* _Records provided_:
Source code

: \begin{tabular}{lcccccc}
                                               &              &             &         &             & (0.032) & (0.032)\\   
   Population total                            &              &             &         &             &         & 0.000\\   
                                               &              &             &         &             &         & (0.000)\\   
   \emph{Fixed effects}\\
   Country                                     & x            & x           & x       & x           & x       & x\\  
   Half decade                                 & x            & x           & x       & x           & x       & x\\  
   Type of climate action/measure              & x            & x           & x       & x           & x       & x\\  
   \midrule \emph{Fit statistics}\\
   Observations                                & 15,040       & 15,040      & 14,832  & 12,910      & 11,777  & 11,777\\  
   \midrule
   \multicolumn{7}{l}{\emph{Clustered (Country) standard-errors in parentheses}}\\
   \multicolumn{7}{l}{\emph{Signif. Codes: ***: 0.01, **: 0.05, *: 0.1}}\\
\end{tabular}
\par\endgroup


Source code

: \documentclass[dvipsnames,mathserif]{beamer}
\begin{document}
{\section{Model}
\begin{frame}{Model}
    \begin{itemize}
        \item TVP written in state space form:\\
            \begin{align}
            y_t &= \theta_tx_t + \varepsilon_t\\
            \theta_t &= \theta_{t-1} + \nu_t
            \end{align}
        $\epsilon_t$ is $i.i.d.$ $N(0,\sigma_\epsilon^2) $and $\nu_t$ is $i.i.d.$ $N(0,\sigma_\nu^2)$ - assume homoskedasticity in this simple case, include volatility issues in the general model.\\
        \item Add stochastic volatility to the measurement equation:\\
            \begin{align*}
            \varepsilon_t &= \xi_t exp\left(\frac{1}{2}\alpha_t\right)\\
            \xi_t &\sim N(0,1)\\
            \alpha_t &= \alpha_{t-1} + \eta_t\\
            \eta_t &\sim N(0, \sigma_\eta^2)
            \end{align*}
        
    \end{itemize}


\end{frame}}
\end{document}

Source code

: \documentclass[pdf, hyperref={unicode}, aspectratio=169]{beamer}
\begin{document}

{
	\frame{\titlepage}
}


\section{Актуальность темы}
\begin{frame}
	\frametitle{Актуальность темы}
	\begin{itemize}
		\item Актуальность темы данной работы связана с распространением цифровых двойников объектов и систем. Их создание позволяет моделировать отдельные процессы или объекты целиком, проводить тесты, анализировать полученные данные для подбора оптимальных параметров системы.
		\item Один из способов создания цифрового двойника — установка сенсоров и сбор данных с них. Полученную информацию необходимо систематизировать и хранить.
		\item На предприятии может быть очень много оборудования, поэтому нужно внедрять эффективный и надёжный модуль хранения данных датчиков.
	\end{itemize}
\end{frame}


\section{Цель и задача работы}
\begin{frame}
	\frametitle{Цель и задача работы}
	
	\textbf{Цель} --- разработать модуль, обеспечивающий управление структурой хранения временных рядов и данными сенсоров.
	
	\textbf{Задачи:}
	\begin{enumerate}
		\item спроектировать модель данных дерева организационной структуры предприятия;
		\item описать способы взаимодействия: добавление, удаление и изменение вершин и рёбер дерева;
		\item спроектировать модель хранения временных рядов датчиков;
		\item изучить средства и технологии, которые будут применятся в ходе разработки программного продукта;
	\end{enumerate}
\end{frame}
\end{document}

* _Required work_:
Would you write the material out again, exactly as given above?

* _Result of the task_:
Source code

: \begin{tabular}{lcccccc}
                                               &              &             &         &             & (0.032) & (0.032)\\   
   Population total                            &              &             &         &             &         & 0.000\\   
                                               &              &             &         &             &         & (0.000)\\   
   \emph{Fixed effects}\\
   Country                                     & x            & x           & x       & x           & x       & x\\  
   Half decade                                 & x            & x           & x       & x           & x       & x\\  
   Type of climate action/measure              & x            & x           & x       & x           & x       & x\\  
   \midrule \emph{Fit statistics}\\
   Observations                                & 15,040       & 15,040      & 14,832  & 12,910      & 11,777  & 11,777\\  
   \midrule
   \multicolumn{7}{l}{\emph{Clustered (Country) standard-errors in parentheses}}\\
   \multicolumn{7}{l}{\emph{Signif. Codes: ***: 0.01, **: 0.05, *: 0.1}}\\
\end{tabular}
\par\endgroup


Source code

: \documentclass[dvipsnames,mathserif]{beamer}
\begin{document}
{\section{Model}
\begin{frame}{Model}
    \begin{itemize}
        \item TVP written in state space form:\\
            \begin{align}
            y_t &= \theta_tx_t + \varepsilon_t\\
            \theta_t &= \theta_{t-1} + \nu_t
            \end{align}
        $\epsilon_t$ is $i.i.d.$ $N(0,\sigma_\epsilon^2) $and $\nu_t$ is $i.i.d.$ $N(0,\sigma_\nu^2)$ - assume homoskedasticity in this simple case, include volatility issues in the general model.\\
        \item Add stochastic volatility to the measurement equation:\\
            \begin{align*}
            \varepsilon_t &= \xi_t exp\left(\frac{1}{2}\alpha_t\right)\\
            \xi_t &\sim N(0,1)\\
            \alpha_t &= \alpha_{t-1} + \eta_t\\
            \eta_t &\sim N(0, \sigma_\eta^2)
            \end{align*}
        
    \end{itemize}


\end{frame}}
\end{document}

Source code

: \documentclass[pdf, hyperref={unicode}, aspectratio=169]{beamer}
\begin{document}

{
	\frame{\titlepage}
}


\section{Актуальность темы}
\begin{frame}
	\frametitle{Актуальность темы}
	\begin{itemize}
		\item Актуальность темы данной работы связана с распространением цифровых двойников объектов и систем. Их создание позволяет моделировать отдельные процессы или объекты целиком, проводить тесты, анализировать полученные данные для подбора оптимальных параметров системы.
		\item Один из способов создания цифрового двойника — установка сенсоров и сбор данных с них. Полученную информацию необходимо систематизировать и хранить.
		\item На предприятии может быть очень много оборудования, поэтому нужно внедрять эффективный и надёжный модуль хранения данных датчиков.
	\end{itemize}
\end{frame}


\section{Цель и задача работы}
\begin{frame}
	\frametitle{Цель и задача работы}
	
	\textbf{Цель} --- разработать модуль, обеспечивающий управление структурой хранения временных рядов и данными сенсоров.
	
	\textbf{Задачи:}
	\begin{enumerate}
		\item спроектировать модель данных дерева организационной структуры предприятия;
		\item описать способы взаимодействия: добавление, удаление и изменение вершин и рёбер дерева;
		\item спроектировать модель хранения временных рядов датчиков;
		\item изучить средства и технологии, которые будут применятся в ходе разработки программного продукта;
	\end{enumerate}
\end{frame}
\end{document}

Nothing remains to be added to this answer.